Desta forma, os substratos desenovelados podem estender-se simultaneamente por vários sítios ativos, permitindo a clivagem simultânea e rápida da cadeia polipeptídica em segmentos de 8 a 10 resíduos de amino ácidos (WANG et al., 1998). Além disso, a arquitetura do tetradecâmero permite que as vastas

superfícies hidrofóbicas da câmara proteolítica, que são essenciais para manter o substrato desenovelado facilitando a degradação do mesmo, permanecem protegidas das substâncias hidrofílicas do meio celular (SZYK e MAURIZI, 2006).
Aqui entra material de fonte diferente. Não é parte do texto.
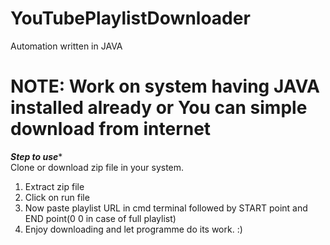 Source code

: # YouTubePlaylistDownloader
Automation written in JAVA


# NOTE: Work on system having JAVA installed already or You can simple download from internet

*********Step to use********** <br>
Clone or download zip file in your system.
1. Extract zip file 
2. Click on run file
3. Now paste playlist URL in cmd terminal followed by START point and END point(0 0 in case of full playlist)
4. Enjoy downloading and let programme do its work. :)
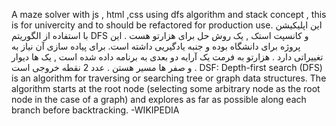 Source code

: A maze solver with js , html ,css  using dfs algorithm and stack concept , this is for univercity and to should be refactored for production use.
این اپلیکیشن با استفاده از الگوریتم DFS و کانسپت استک , یک روش حل برای هزارتو هست . این پروژه برای دانشگاه بوده و جنبه یادگیریی داشته است. برای پیاده سازی آن نیاز به تغییراتی دارد .
هزارتو به فرمت یک آرایه دو بعدی به برنامه داده شده است , یک ها دیوار و صفر ها مسیر هستن . عدد 2 نقطه خروجی است .
DSF: Depth-first search (DFS) is an algorithm for traversing or searching tree or graph data structures. The algorithm starts at the root node (selecting some arbitrary node as the root node in the case of a graph) and explores as far as possible along each branch before backtracking. -WIKIPEDIA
Assim, a compartimentalização dos sítios ativos no interior da câmara proteolítica provavelmente serve pelo menos três funções (WANG et al., 1998). Primeiramente, uma vez que os poros de entrada na câmara são pequenos (aproximadamente 12Å) excluindo a maioria das proteínas citoplásmicas enoveladas, a compartimentalização dos sítios ativos fornece um controle espacial e temporal da proteólise. Em segundo lugar, a compartimentalização cria uma

concentração local elevada de sítios ativos permitindo uma velocidade de clivagem de ligações peptídicas também elevada. Por último, a compartimentalização fornece uma forma adequada de tornar acessíveis ao substrato vastas superfícies hidrofóbicas (WANG et al., 1997; KESSEL et al, 1995).
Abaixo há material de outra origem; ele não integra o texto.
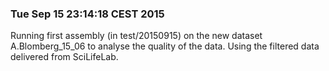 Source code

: ### Tue Sep 15 23:14:18 CEST 2015
Running first assembly (in test/20150915) on the new dataset A.Blomberg\_15\_06 to analyse the quality of the data. Using the filtered data delivered from SciLifeLab.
A arquitetura do oligômero ClpP (tamanho de poro, distribuição dos sítios ativos, e a superfície externa final de conservação) fornece uma base estrutural para se entender o mecanismo de ação da ClpP sozinha e na protease ClpP (WANG e col, 1997; SZYK e MAURIZI, 2006). A proteína ClpP possuí em sua estrutura primária os elementos necessários para catalisar a clivagem de uma ligação peptídica. No entanto, a proteína ClpP sozinha demonstra atividade proteolítica limitada pois é capaz de hidrolisar apenas peptídeos de até 30 resíduos de amino ácidos (WOO et al., 1989; THOMPSON e MAURIZI, 1994). De fato, para se obter uma atividade proteolítica completa de ClpP, é necessária a presença de componentes reguladores dependentes de ATP que desenovelam o substrato e conseqüentemente ativam a atividade proteolítica de ClpP (GOTTESMANN et al., 1997; MOGK et al., 2004). Além disso, estes componentes regulam a especificidade de ClpP que sozinha possui atividade proteolítica para uma vasta gama de substratos (GOTTESMANN et al., 1997).